Eddie
Eddie

Reputation: 1536

Node Redis Efficient Way to Get High Scores

In redis I have a large data set with 100 000 users and growing. To make a leaderboard, I scan the entire database getting all hashes for each user. Then I go through one by one to get the score. Later, I do the sorting and trimming in javascript. My question is, what would be a faster way to do the same thing? Current queries take a few seconds. My instinct is to store the data in JS and only run the query once.

getLeaderboards: function(player){
    var self = this;

    async.waterfall([
        function(callback){
            client.smembers("usr", function(err, replies){
                var pvpleaders = [];
                var expleaders = [];
                var lastUser = false;
                for(var i = 0; i < replies.length; i++){
                    var name = replies[i].toString();
                    if(i == replies.length - 1){
                        lastUser = true;
                    }
                    if(name.charAt(0) != "_"){
                        callback(err, name, pvpleaders, expleaders, lastUser);
                    }
                }
            });
        },
        function(name, pvpleaders, expleaders, lastUser, callback){
            client.hgetall("u:" + name, function(err, reply){
                if(reply){
                    kills = parseInt(reply.kills);
                    exp = parseInt(reply.exp);
                    remortexp = parseInt(reply.remortexp) || 0;
                    if(kills > 0){
                        //log.info(name+' '+kills);
                        pvpleaders.push([kills, name]);
                    }
                    if(exp + remortexp > 0){
                        //log.info(name+' '+exp);
                        expleaders.push([exp + remortexp, exp, remortexp, name]);
                    }
                }
                if(lastUser){
                    log.info('user user');
                    callback(err, pvpleaders, expleaders);
                }
            });
        }
    ], function (err, pvpleaders, expleaders) {
        if(err){log.info(err);}
        pvpleaders.sort(function(a, b) { if (a[0] === b[0]) { return 0; } else { return (a[0] > b[0]) ? -1 : 1; } });
        pvpleaders.splice(30, pvpleaders.length);
        expleaders.sort(function(a, b) { if (a[0] === b[0]) { return 0; } else { return (a[0] > b[0]) ? -1 : 1; } });
        expleaders.splice(30, expleaders.length);
        var leaderboards = JSON.stringify({pvp: pvpleaders, exp: expleaders});
        player.sendLeaderboards(leaderboards);
    });
},

Upvotes: 1

Views: 725

Answers (2)

Itamar Haber
Itamar Haber

Reputation: 50072

Use the Sorted Set data structure - leaderboards are a classic use case for it.

Set the memeber's value to the player ID and the score as the player's score. You can then perform efficient ranges (the z[rev]rangebyscore commands) server-side and the results are already sorted. In most cases, this will be much faster than any client-side post processing because of the savings in network traffic.

Upvotes: 1

qqibrow
qqibrow

Reputation: 3022

Basically your question is about how to design a efficient scoreboard, if my understanding is correct.

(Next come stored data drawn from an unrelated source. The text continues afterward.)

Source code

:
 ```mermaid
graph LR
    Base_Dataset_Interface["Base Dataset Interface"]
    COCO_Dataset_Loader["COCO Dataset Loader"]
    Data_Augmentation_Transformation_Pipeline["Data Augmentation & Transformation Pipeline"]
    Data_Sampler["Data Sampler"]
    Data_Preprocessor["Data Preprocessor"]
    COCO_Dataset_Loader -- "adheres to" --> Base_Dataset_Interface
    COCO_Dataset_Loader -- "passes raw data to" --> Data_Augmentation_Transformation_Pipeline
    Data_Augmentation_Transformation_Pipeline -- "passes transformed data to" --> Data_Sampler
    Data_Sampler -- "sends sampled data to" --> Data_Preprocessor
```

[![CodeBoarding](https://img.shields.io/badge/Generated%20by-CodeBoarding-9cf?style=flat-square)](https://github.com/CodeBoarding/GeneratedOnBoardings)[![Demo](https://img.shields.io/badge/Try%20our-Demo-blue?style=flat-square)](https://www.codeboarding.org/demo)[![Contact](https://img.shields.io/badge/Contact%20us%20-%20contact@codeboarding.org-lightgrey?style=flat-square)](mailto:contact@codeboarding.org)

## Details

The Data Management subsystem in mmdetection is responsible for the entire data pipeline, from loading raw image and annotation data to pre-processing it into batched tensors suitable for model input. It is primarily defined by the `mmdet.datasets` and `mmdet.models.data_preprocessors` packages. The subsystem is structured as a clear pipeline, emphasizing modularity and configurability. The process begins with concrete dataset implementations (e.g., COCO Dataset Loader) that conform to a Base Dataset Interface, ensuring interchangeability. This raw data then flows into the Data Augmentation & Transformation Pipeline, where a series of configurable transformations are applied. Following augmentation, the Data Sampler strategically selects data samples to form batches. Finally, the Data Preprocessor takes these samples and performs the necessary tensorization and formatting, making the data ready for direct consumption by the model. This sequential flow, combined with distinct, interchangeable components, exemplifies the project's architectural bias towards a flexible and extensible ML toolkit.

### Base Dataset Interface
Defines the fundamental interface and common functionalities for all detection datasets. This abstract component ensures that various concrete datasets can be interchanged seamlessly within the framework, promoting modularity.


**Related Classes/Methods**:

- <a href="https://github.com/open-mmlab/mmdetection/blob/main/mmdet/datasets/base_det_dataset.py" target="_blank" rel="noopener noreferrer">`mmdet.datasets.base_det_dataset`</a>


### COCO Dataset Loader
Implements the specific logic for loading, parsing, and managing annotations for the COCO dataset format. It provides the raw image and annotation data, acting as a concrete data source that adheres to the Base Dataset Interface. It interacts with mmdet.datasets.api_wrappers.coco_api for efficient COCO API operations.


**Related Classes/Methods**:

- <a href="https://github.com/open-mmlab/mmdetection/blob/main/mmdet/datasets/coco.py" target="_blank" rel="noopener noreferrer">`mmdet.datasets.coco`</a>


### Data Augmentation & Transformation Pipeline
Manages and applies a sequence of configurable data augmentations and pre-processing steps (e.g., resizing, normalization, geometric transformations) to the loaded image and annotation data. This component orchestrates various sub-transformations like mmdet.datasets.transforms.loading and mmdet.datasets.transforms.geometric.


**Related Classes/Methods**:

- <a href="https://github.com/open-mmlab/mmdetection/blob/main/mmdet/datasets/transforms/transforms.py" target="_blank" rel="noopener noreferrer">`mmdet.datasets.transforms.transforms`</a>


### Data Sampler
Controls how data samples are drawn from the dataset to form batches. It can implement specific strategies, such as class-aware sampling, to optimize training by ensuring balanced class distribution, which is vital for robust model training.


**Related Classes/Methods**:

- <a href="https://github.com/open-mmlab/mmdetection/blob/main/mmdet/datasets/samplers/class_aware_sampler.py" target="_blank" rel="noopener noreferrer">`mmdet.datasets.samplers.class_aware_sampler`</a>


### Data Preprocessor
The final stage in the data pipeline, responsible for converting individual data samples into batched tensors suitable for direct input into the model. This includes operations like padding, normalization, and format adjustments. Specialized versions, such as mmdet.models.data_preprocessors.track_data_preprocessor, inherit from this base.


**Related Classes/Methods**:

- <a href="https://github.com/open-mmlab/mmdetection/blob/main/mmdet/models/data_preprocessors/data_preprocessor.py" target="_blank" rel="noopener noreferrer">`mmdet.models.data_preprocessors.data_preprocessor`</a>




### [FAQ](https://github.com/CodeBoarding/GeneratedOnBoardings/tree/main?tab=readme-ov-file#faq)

A simple solution would be using ZADD in redis. it will create a sorted set. The time of ZADD complexity is O( M * log(N)) and you use ZRANGE to get the result, whose time complexity is O(log(N)+M).

A more efficient solution need you to think about more about your data. Is there is range of your data? for example, if all your user's score would fall in 0 to 10000? If so, you could use bucket sort here and cache the result in redis. Inserting and searching are both O(1)(because the number of bucket is fixed number). Only for the top 100, you maintain a sorted data structure. In this way, you have function "Show top 100 scoreboard" and "Search the ranking of given user" and both are constant time complexity.